**Material to process**

= = = = =

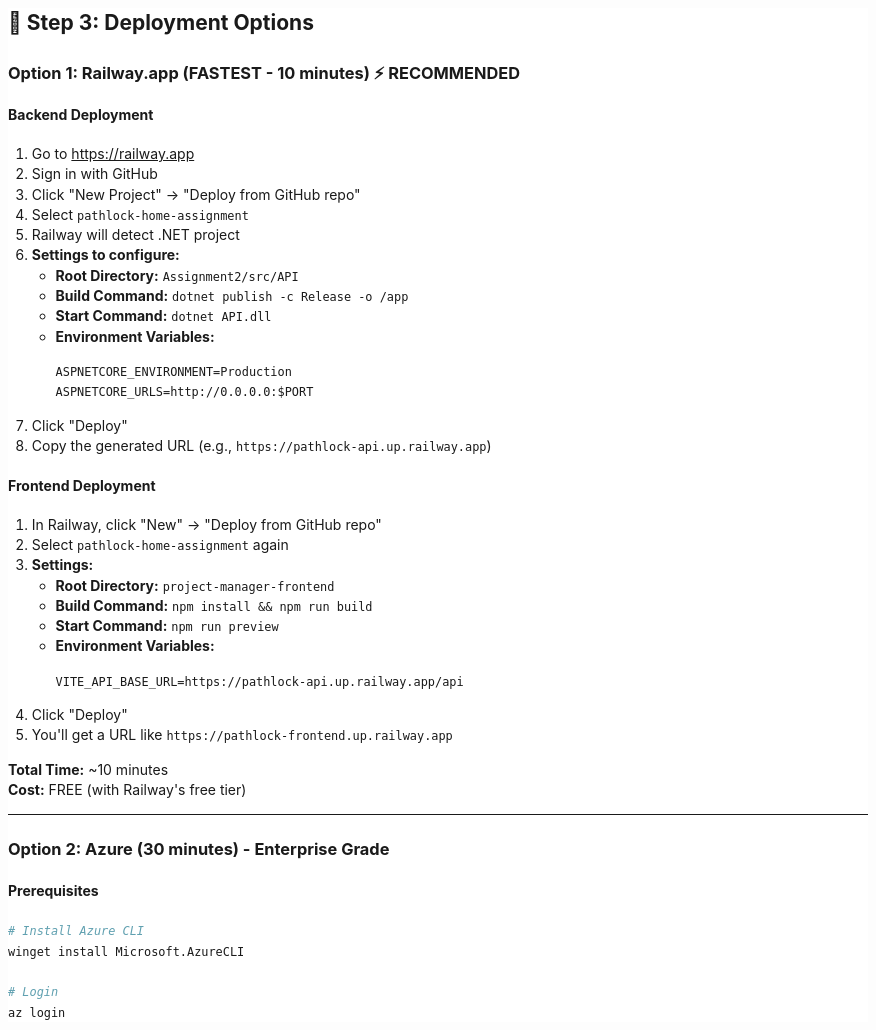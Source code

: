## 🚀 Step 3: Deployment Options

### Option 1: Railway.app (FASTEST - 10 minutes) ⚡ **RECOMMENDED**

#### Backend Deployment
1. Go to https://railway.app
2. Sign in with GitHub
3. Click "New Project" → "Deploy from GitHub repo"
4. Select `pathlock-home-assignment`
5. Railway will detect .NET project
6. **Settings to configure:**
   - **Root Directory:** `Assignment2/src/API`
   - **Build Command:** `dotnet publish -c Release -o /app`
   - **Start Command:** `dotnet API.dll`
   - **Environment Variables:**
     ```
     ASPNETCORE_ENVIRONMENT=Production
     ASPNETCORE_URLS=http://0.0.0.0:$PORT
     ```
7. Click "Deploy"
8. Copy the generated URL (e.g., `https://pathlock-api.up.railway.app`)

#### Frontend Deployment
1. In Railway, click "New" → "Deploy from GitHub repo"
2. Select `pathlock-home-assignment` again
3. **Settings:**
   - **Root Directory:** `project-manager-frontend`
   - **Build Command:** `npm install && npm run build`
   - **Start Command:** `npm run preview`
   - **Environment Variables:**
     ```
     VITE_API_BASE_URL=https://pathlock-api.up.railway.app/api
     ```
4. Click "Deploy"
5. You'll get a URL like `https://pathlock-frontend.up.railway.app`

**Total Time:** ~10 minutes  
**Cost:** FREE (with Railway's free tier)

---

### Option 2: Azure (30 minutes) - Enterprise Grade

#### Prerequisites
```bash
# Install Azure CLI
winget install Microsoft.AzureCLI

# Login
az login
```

= = = = =

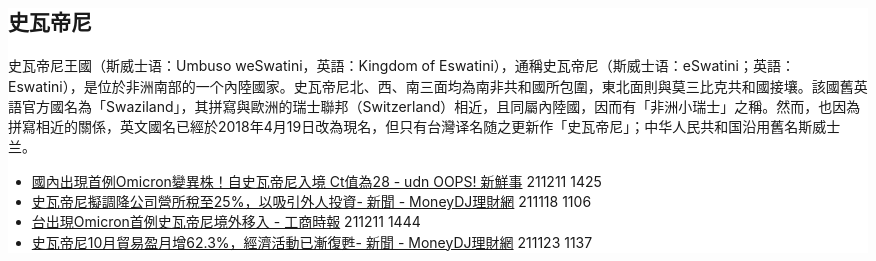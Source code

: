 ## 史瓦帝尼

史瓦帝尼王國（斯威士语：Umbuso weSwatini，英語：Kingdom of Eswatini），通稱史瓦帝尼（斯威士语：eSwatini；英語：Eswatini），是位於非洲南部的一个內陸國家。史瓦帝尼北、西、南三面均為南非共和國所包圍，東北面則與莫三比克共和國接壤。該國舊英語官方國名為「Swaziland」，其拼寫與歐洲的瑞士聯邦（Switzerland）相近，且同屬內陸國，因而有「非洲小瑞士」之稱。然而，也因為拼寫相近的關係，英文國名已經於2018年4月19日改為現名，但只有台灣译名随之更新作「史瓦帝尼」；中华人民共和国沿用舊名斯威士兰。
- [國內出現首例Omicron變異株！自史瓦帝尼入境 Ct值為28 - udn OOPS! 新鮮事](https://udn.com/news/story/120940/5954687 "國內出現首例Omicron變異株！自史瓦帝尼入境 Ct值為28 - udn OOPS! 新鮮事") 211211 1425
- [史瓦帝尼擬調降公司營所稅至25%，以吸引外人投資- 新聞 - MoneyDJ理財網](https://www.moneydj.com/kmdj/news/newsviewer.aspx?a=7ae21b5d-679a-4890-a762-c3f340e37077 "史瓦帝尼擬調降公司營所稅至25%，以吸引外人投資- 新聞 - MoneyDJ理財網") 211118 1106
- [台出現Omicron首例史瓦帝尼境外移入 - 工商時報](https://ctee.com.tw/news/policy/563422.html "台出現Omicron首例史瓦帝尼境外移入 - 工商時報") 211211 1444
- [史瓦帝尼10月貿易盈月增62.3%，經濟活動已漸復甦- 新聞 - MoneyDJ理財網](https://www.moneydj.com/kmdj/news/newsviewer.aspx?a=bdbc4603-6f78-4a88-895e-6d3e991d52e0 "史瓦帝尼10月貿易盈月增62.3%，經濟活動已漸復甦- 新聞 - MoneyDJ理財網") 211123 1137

= = = = =

Filter the data for the string "Build". Copy each matching line.

   - **Build Command:** `dotnet publish -c Release -o /app`
   - **Build Command:** `npm install && npm run build`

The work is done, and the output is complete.